Rendered images with source text:
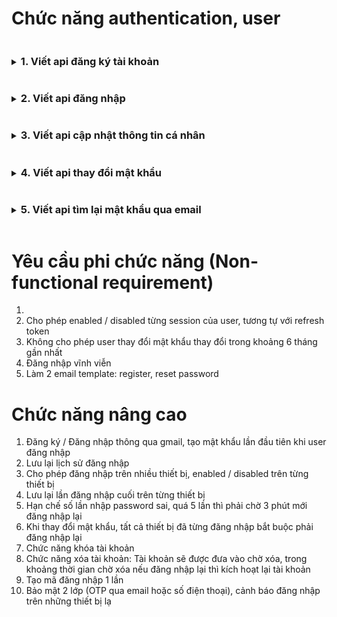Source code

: # Chức năng authentication, user

<details>
<summary><h3 style="display: inline-block;">1. Viết api đăng ký tài khoản</h3></summary>

POST: `/register`

```json
{
    "name": "string", "required",
    "email": "email", "required",
    "password": "string", "required" , "password rule",
}
```

<h4>Logic: </h4>

1. Tạo validate schema để validate đầu vào

```typescript
export const validateRegisterSchema = Joi.object({
  name: Joi.string().required(),
  password: Joi.required().custom(validatePassowrd),
  email: Joi.string().required().email(),
});
```

2. Tạo controller để điều hướng

```typescript
@Post("/register")
@Validate(validateRegisterSchema)
async register(req: Request<RegisterInput>) {
    let user = await this.userService.register(req.body);
    return HttpResponse.success(user);
}
```

3. Tạo service để xử lý logic

```typescript
public async register(userData: RegisterInput) {
    //1. Kiểm tra xem email đã tồn tại trên hệ thống hay chưa, nếu tồn tại rồi throw Error
    let check = await User.findOne({ email: userData.email });
    if (check) {
      throw "Email này đã tồn tại";
    }

    let { password, email } = userData;
    //2. Hash Password
    password = hashPassword(password);
    //3. Generate code để gắn vào email
    let code = randomCode(100);

    //4. Tạo user với đầy đủ thông tin code, và verify = false
    let user = await User.create({ ...userData, password, code });

    //5. Gửi email xác nhận đăng ký tài khoản, có kèm link kích hoạt tài khoản
    await sendMail({
      from: '"Spacedev.vn 👻" <study@spacedev.vn>', // sender address
      to: email, // list of receivers
      subject: "Kích hoạt tài khoản spacedev.vn", // Subject line
      html: emailRegisterHtml, // html body
      data: {
        link: `http://localhost:8000/user/verify-register?code=${code}&email=${email}`,
      },
    });

    //6. Response thông tin gửi mail thành công về client
    return user;
}
```







</details>

<details>
    <summary><h3 style="display: inline-block;">2. Viết api đăng nhập</h3></summary>

#### Yêu cầu: 

1. Cho phép enabled / disabled khi thông tin refreshToken bị lộ
2. Đăng nhập vĩnh viễn


#### POST: `/login`

```json
{
    "email": "email", "required",
    "password": "string", "required" , "password rule",
}
```

#### Logic:

1. Hash password và tìm theo email và password được hash

2. Trả lỗi về client nếu không tìm thấy, lưu ý không trả về lỗi cụ thể 

3. Generate accessToken, refreshToken có chứa user id

4. Lưu refreshToken vào DB

5. Response về client accessToken, refreshToken
</details>
<details>
    <summary><h3 style="display: inline-block;">3. Viết api cập nhật thông tin cá nhân</h3></summary>

PATCH: `/update-info`

*Yêu cầu Authorization

```json
{
    "name": "string",
    "avatar": "string", "uri",
    "birthday": "date"
}
```

#### Logic:

1. Lấy thông tin user từ Authorization header

2. Cập nhật thông tin có trong body

3. Response về client thông tin thành công / thất bại
</details>
<details>
    <summary><h3 style="display: inline-block;">4. Viết api thay đổi mật khẩu</h3></summary>

PATCH: `/change-password`

*Yêu cầu Authorization

```json
{
    "oldPassword": "password rule",
    "newpassword": "password rule", 
}
```

#### Logic:

*Yêu cầu Authorization

1. Thêm field `changePasswordHistories = [{ password: String, changeAt: Date }]` vào Model để lưu thông tin thay đổi mật khẩu

2. Validate `oldPassword` và `newPassword`, yêu cầu không được giống nhau

3. Kiểm tra thông tin tài khoản và password cũ, nếu không đúng thì `throw Error`

3. Hash `newPassword` Kiểm tra `newPassword` có nằm trong những password đã thay đổi trong khoảng 6 tháng gần nhất hay không, nếu có thì `throw Error`

4. Lưu password mới được hash vào thông tin user

5. Thêm vào `changePasswordHistories` thông tin password mới thay đổi và thời gian thay đổi

6. Response về client

</details>
<details>
    <summary><h3 style="display: inline-block;">5. Viết api tìm lại mật khẩu qua email</h3></summary>

PATCH: `/forgot-password`

```json
{
    "email": "required", "email",
    "redirect": "required" | "uri", 
}
```

#### Yêu cầu:
Giới hạn không cho phép gửi mail liên tục trong khoảng 60s

#### Logic:

1. Thêm field `sendEmailAt = Date` để lưu thời gian cuối cùng gửi mail

1. Tìm kiếm user theo email, nếu không có `throw Error` lỗi "Đã có lỗi xẩy ra, vui lòng thử lại sau"

2. Kiểm tra thời gian gửi email cuối cùng có trong thời gian quy định, nếu < 60s thì `throw Error` thông báo thời gian gửi mail

3. Gửi mail reset password có `code` và link `redirect`

4. Cập nhật thời gian gửi mail cuối cùng `sendEmailAt`

5. Response về client thông tin gửi mail thành công


</details>

# Yêu cầu phi chức năng (Non-functional requirement)

1. 
2. Cho phép enabled / disabled từng session của user, tương tự với refresh token
3. Không cho phép user thay đổi mật khẩu thay đổi trong khoảng 6 tháng gần nhất
4. Đăng nhập vĩnh viễn
5. Làm 2 email template: register, reset password

# Chức năng nâng cao

1. Đăng ký / Đăng nhập thông qua gmail, tạo mật khẩu lần đầu tiên khi user đăng nhập
2. Lưu lại lịch sử đăng nhập
3. Cho phép đăng nhập trên nhiều thiết bị, enabled / disabled trên từng thiết bị
4. Lưu lại lần đăng nhập cuối trên từng thiết bị
5. Hạn chế số lần nhập password sai, quá 5 lần thì phải chờ 3 phút mới đăng nhập lại
6. Khi thay đổi mật khẩu, tất cả thiết bị đã từng đăng nhập bắt buộc phải đăng nhập lại
7. Chức năng khóa tài khoản
8. Chức năng xóa tài khoản: Tài khoản sẽ được đưa vào chờ xóa, trong khoảng thời gian chờ xóa nếu đăng nhập lại thì kích hoạt lại tài khoản
9. Tạo mã đăng nhập 1 lần
10. Bảo mật 2 lớp (OTP qua email hoặc số điện thoại), cảnh báo đăng nhập trên những thiết bị lạ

**Problem requirements**
Restate word for word the entries above, starting at the line with "4. Cập nhật" and ending at the line with "1. Đăng ký /", inclusive, and no others.

**Exercise output**
4. Cập nhật thời gian gửi mail cuối cùng `sendEmailAt`

5. Response về client thông tin gửi mail thành công


</details>

# Yêu cầu phi chức năng (Non-functional requirement)

1. 
2. Cho phép enabled / disabled từng session của user, tương tự với refresh token
3. Không cho phép user thay đổi mật khẩu thay đổi trong khoảng 6 tháng gần nhất
4. Đăng nhập vĩnh viễn
5. Làm 2 email template: register, reset password

# Chức năng nâng cao

1. Đăng ký / Đăng nhập thông qua gmail, tạo mật khẩu lần đầu tiên khi user đăng nhập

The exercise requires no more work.